CD Kritik Progressive Newsletter Nr.10 (09/1996)

Tea In The Sahara - Boomerang
(58:54, WMMS, 1996)

Ein Kompliment gleich vorweg. Tea In The Sahara haben das geschafft, was viele Gruppen verzweifelt versuchen, sie klingen absolut eigenständig. Vergleiche zu finden fällt wirklich schwer und so etwas spricht immer für eine Gruppe. Das Quartet aus dem Großraum Stuttgart hat auf seiner zweiten CD den eigenen Stil noch mehr verfeinert und perfektioniert. Musikalisch vielschichtig, produktionstechnisch gelungen, lässt allein der eigenwillige Gesang unterschwellige Kritik aufkommen. Aber egal, was zählt ist die vorhandene Qualität. Hätten doch bloß mehr progressive Produktionen aus Deutschland dieses professionelle Niveau! Beachtung verdienen vor allem die abwechslungsreichen und ausgefeilten Arrangements, bei denen man selbst nach mehrmaligen Hören immer wieder Überraschendes zu hören bekommt und sich deswegen absolut keine Langeweile einstellt.

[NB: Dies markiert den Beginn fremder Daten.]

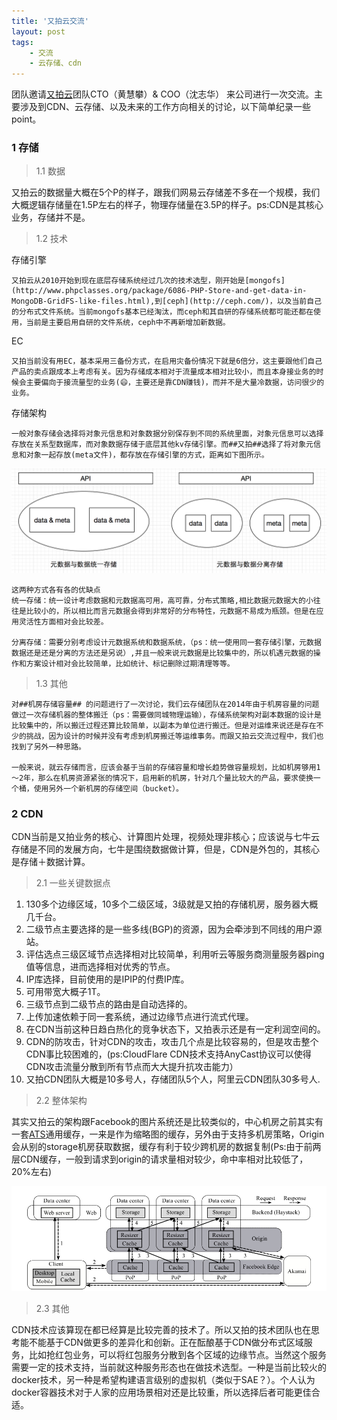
 ```yaml
---
title: '又拍云交流'
layout: post
tags:
    - 交流
    - 云存储、cdn
---
```



团队邀请[又拍云](https://www.upyun.com/index.html)团队CTO（黄慧攀）& COO（沈志华） 来公司进行一次交流。主要涉及到CDN、云存储、以及未来的工作方向相关的讨论，以下简单纪录一些point。

### 1 存储

> 1.1 数据

又拍云的数据量大概在5个P的样子，跟我们网易云存储差不多在一个规模，我们大概逻辑存储量在1.5P左右的样子，物理存储量在3.5P的样子。ps:CDN是其核心业务，存储并不是。


> 1.2 技术

存储引擎

	又拍云从2010开始到现在底层存储系统经过几次的技术选型，刚开始是[mongofs](http://www.phpclasses.org/package/6086-PHP-Store-and-get-data-in-MongoDB-GridFS-like-files.html),到[ceph](http://ceph.com/)，以及当前自己的分布式文件系统。当前mongofs基本已经淘汰，而ceph和其自研的存储系统都可能还都在使用，当前是主要启用自研的文件系统，ceph中不再新增加新数据。


EC
 
	又拍当前没有用EC，基本采用三备份方式，在启用灾备份情况下就是6倍分，这主要跟他们自己产品的卖点跟成本上考虑有关。因为存储成本相对于流量成本相对比较小，而且本身接业务的时候会主要偏向于接流量型的业务(😄，主要还是靠CDN赚钱)，而并不是大量冷数据，访问很少的业务。

存储架构
 
	一般对象存储会选择将对象元信息和对象数据分别保存到不同的系统里面，对象元信息可以选择存放在关系型数据库，而对象数据存储于底层其他kv存储引擎。而##又拍##选择了将对象元信息和对象一起存放(meta文件)，都存放在存储引擎的方式，距离如下图所示。
![storagearch.jpg](../media/files/2015/09/storagearch.jpg)
	
	这两种方式各有各的优缺点
	统一存储：统一设计考虑数据和元数据高可用，高可靠，分布式策略,相比数据元数据大的小往往是比较小的，所以相比而言元数据会得到非常好的分布特性，元数据不易成为瓶颈。但是在应用灵活性方面相对会比较差。

	分离存储：需要分别考虑设计元数据系统和数据系统，（ps：统一使用同一套存储引擎，元数据数据还是还是分离的方法还是另说）,并且一般来说元数据是比较集中的，所以机遇元数据的操作和方案设计相对会比较简单，比如统计、标记删除过期清理等等。


> 1.3 其他

	对##机房存储容量## 的问题进行了一次讨论，我们云存储团队在2014年由于机房容量的问题做过一次存储机器的整体搬迁（ps：需要做同城物理运输），存储系统架构对副本数据的设计是比较集中的，所以搬迁过程还算比较简单，以副本为单位进行搬迁。但是对运维来说还是存在不少的挑战，因为设计的时候并没有考虑到机房搬迁等运维事务。而跟又拍云交流过程中，我们也找到了另外一种思路。

	一般来说，就云存储而言，应该会基于当前的存储容量和增长趋势做容量规划，比如机房够用1～2年，那么在机房资源紧张的情况下，启用新的机房，针对几个量比较大的产品，要求使换一个桶，使用另外一个新机房的存储空间（bucket）。


### 2 CDN

CDN当前是又拍业务的核心、计算图片处理，视频处理非核心；应该说与七牛云存储是不同的发展方向，七牛是围绕数据做计算，但是，CDN是外包的，其核心是存储＋数据计算。

> 2.1 一些关键数据点

1. 130多个边缘区域，10多个二级区域，3级就是又拍的存储机房，服务器大概几千台。
2. 二级节点主要选择的是一些多线(BGP)的资源，因为会牵涉到不同线的用户源站。
3. 评估选点三级区域节点选择相对比较简单，利用听云等服务商测量服务器ping值等信息，进而选择相对优秀的节点。
4. IP库选择，目前使用的是IPIP的付费IP库。
5. 可用带宽大概子1T。
6. 三级节点到二级节点的路由是自动选择的。
7. 上传加速依赖于同一套系统，通过边缘节点进行流式代理。
8. 在CDN当前这种日趋白热化的竞争状态下，又拍表示还是有一定利润空间的。
9. CDN的防攻击，针对CDN的攻击，攻击几个点是比较容易的，但是攻击整个CDN事比较困难的，(ps:CloudFlare CDN技术支持AnyCast协议可以使得CDN攻击流量分散到所有节点而大大提升抗攻击能力）
10. 又拍CDN团队大概是10多号人，存储团队5个人，阿里云CDN团队30多号人.



> 2.2 整体架构

其实又拍云的架构跟Facebook的图片系统还是比较类似的，中心机房之前其实有一套[ATS](http://trafficserver.apache.org/)通用缓存，一来是作为缩略图的缓存，另外由于支持多机房策略，Origin会从别的storage机房获取数据，缓存有利于较少跨机房的数据复制(Ps:由于前两层CDN缓存，一般到请求到origin的请求量相对较少，命中率相对比较低了，20%左右)

![storagearch.jpg](/media/files/2015/09/facebookcache.jpg)


> 2.3 其他

CDN技术应该算现在都已经算是比较完善的技术了。所以又拍的技术团队也在思考能不能基于CDN做更多的差异化和创新。正在酝酿基于CDN做分布式区域服务，比如抢红包业务，可以将红包服务分散到各个区域的边缘节点。当然这个服务需要一定的技术支持，当前就这种服务形态也在做技术选型。一种是当前比较火的docker技术，另一种是希望构建语言级别的虚拟机（类似于SAE？）。个人认为docker容器技术对于人家的应用场景相对还是比较重，所以选择后者可能更佳合适。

Die Bandbreite bewegt sich deutlich vom üblichen Prog-Einerlei weg. Hier wird auf vielerlei Stile zurückgegriffen, die eine Einordnung in nur eine Schublade unmöglich machen. Ambitioniert wird Rock, jazz, Klassik und selbstverständlich progressive Elemente (Breaks, Stilwechsel, sinfonische Melodien) zu einer Mixtur voller Wendungen verbunden. Wuchtige Passagen aus Keyboardgewittern und exakte Gitarreneinsätze wechseln ab mit balladesker Melancholie. Ein Instrument besonders herauszuheben fällt schwer, weil jedes für sich sein Teil zum ausgewogenen Klangbild beiträgt. Seien es nun die Gitarristen Jörg Baumann und Frank Müller, die sowohl elektrisch, als auch akustisch Schwerpunkte setzen, der Bass von Bob Kachler, der unauffällige, aber sehr gute Schlagzeuger Jörg Bielfeldt, wie letztendlich auch Keyboarder und Sänger Oliver Kauffmann. Von der ersten bis letzten Minute kommt "Boomerang" fast ohne Durchhänger durch, wobei einige Passagen absolute Klasse sind, andere wiederum nicht immer ganz meinen Geschmack treffen. Letzte Zweifler werden jedoch entweder durch das die CD beendende 14½ minütige "A lamentation of a scapegrace" überzeugt oder können wirklich mit dieser stilistischen Mixtur nichts anfangen. Tja, wem sei nun Tea In The Sahara empfohlen? Zum einen natürlich denen, die sich durch diese positive Kritik angesprochen fühlen und endlich mal Musik jenseits des allgegenwärtigen deutschen Marillion-Neo-Prog-Sumpfs hören möchten, sowie alle, die mal wissen wollen, was meiner Ansicht nach die vielzitierte sogenannte anspruchsvolle Rockmusik wirklich bedeutet.